What the exercise asks | First find the line containing "- **Bootstrap**: 2" in the data, then set it down exactly along with every line after it, through the last.

= = =

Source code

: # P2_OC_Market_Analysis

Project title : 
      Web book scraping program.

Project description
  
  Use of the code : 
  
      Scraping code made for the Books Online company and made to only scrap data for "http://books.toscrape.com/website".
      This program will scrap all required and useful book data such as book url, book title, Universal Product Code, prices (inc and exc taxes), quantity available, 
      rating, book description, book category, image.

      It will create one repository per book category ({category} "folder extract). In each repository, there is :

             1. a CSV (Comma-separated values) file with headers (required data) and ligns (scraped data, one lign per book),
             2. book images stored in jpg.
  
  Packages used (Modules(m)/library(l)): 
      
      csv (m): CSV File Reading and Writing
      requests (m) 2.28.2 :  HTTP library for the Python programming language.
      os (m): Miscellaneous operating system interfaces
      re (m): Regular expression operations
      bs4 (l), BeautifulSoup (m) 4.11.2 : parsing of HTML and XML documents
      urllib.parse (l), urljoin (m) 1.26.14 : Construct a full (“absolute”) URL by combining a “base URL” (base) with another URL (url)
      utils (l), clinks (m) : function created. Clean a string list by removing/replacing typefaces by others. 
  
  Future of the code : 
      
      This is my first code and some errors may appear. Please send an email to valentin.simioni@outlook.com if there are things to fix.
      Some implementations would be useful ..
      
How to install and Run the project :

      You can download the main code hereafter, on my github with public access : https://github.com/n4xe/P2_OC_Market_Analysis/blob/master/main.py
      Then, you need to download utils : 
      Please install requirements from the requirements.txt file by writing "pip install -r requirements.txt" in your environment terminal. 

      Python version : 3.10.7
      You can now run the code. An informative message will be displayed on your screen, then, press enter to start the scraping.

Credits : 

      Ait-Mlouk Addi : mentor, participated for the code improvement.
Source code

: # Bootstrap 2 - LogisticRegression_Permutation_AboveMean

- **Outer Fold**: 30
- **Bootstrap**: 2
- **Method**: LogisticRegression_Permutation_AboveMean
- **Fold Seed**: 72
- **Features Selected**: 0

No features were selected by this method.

= = =

Problem solution |
- **Bootstrap**: 2
- **Method**: LogisticRegression_Permutation_AboveMean
- **Fold Seed**: 72
- **Features Selected**: 0

No features were selected by this method.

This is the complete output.